Bundan 15 sene önceye kadar klüplerimizde ki yöneticilerin hepsi parası olan, klüp üyeleri tarafından tanınan, başka bir özellik aranmayan insanlardı. Günümüzde bu durum 4 büyük klüp harici hiç değişiklik göstermedi. 4 büyük klübümüzde de çok değiştiği söylenemez esasında. Futbol olarak önümüzde ki İtalya, İngiltere, İspanya, Fransa ve Almanya gibi ülkelerde profesyonellik klüplerin her kademesine çok uzun süre önce girdi. Türk futbolunun 6'ıncılık için mücadele ettiği Portekiz, Rusya, Hollanda ve Yunanistan gibi ülkelerden, profesyonellik adımını tamamlayan bir tek Hollanda oldu. Bizim bu ülkeleri yakalayabilmemiz içinde gerekli adımları atmamız gerekiyor. Artık kafamızda ki "profesyonellik" kalıbını sadece futbolculara yüklemeyi bitirip, esas profesyonelliğin yönetimlerde olması gerektiğini anlamalıyız. Nasıl futbolcu altyapısı veya eğitimi oluyorsa, aynı şekilde yönetici eğitimi de olması gerekiyor.
Klüp içinde yöneticilerin, özellikle başkanların ayrı bir yeri olması gerekiyor.
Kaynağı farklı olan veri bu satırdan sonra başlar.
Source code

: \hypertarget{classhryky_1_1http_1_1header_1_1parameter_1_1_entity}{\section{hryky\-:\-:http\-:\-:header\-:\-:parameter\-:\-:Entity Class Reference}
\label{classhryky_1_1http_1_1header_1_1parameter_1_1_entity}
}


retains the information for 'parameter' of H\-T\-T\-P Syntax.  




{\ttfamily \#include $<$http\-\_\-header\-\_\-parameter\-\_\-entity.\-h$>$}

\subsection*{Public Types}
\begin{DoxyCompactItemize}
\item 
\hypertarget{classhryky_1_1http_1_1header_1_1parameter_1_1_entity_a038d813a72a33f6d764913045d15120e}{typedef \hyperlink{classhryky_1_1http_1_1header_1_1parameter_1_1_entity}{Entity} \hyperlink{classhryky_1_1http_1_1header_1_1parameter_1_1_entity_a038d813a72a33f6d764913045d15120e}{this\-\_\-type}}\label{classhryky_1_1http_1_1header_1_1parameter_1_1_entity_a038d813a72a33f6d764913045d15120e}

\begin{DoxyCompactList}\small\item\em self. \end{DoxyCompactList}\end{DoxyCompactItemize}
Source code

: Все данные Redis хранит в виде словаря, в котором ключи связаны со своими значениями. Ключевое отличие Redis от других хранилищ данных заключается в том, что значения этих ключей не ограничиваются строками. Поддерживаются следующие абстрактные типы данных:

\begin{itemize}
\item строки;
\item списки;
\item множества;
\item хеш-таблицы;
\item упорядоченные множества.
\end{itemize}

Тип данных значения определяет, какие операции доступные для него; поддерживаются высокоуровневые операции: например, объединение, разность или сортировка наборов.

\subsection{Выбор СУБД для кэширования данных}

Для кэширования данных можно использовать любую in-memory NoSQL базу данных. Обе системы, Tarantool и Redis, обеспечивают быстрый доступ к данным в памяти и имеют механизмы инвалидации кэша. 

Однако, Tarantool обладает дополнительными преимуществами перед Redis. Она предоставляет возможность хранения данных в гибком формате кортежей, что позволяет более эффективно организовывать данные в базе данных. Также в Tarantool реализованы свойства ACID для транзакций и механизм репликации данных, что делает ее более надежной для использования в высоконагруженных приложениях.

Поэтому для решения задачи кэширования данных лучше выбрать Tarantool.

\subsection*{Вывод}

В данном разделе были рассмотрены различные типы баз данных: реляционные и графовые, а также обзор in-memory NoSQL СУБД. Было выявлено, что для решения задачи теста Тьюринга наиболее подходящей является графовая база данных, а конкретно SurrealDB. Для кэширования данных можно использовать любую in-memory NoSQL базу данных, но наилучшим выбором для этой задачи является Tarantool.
Yöneticilerin ve teknik direktörlerin sevilen bir okul müdürü gibi olmaları, sporcuların onlara "Adnan Abi, Yıldırım Abi" diye hitap etmemesi lazım. Tabii disiplin sağlayalım diye hiç kimsenin yüzüne bakmayan, kendisini tanımayan Hüseyin Beşok gibi bir basketbolcuyu bile takımdan sürmeye çalışan yöneticilerden de olunmaması gerekiyor. Yani işin özü arkadaş olmak değil arkadaşça davranmaktan geçiyor.
Futbolcuları artık sadece futbol yönünden geliştirme devri -ki biz kendi ülkemizde hala onu bile yapamıyoruz- çoktan kapandı. Örneğin Bayern Münih teknik direktörü Jurgen Klinsmann, yabancı oyuncularına almanca, Alman futbolculara ise ingilizce dersi aldırıyor. Toplu sinema tiyatro organizasyonları düzenleniyor. 100 yıllık çınar denilen klüplerimizin formasını giyen sporcularında sizce kültürel yönden kendileri bir üst seviyeye çıkarmaları, sporcuların klüplerinin tarihlerine uygun hareket etmesi gerekmiyormu?Galatasaray yönetiminde, Türkiye reklam dünyasının en önde gelen isimleri bulunmakta. Şu an Türkiye'nin futbol alanında ki tek yıldızı, avrupanın önemli klüplerinde oynama kapasitesi olan tek futbolcusu Arda Turan için, iyi bir reklam politikası gerekmiyormu? Dış görünüşü ve karakteri insanı biryere kadar getirebilir. Önemli olan, bunları insanlara gösterme ve satma biçimidir. Arda Turan'ı bir sürü televizyon kamerasıyla hayır kurumlarına göndermek, çocuk organizasyonlarına götürmek, giydiği kıyafetlerden gittiği mekanlara hatta kız arkadaşlarının hayat tarzına karışmak, Arda Turan ürün satışlarına ve Galatasaray isminin daha çok konuşulmasına yarar sağlamaz mı? Daha kaç sporcuyu "Türkü Baba" tarzı alaturka takma adlar takarak topluma sunacağız, daha kaç futbolcunun üçüncü sınıf mankenlerle, dansözlerle medya önüne gelmelerine izin vereceğiz? Yönetimler kendi takımlarında ki oyuncuların geleceklerini ne düzeyde olduğunu bilmediğimiz menajerlerin eline bırakmamalıdırlar.Klüplerin önceki yıllarda kazandığı şampiyonluklar, tarihlerindeki başarılar taraftarını, sevenlerini gururlandırır. Ama o klübü daha ileri taşıyacak, yeni taraftarlar kazandıracak olan, o klübün yönetiliş tarzı ve futbolcularının hem futbolculuk hem de hayat tarzlarında ki kalite olacaktır.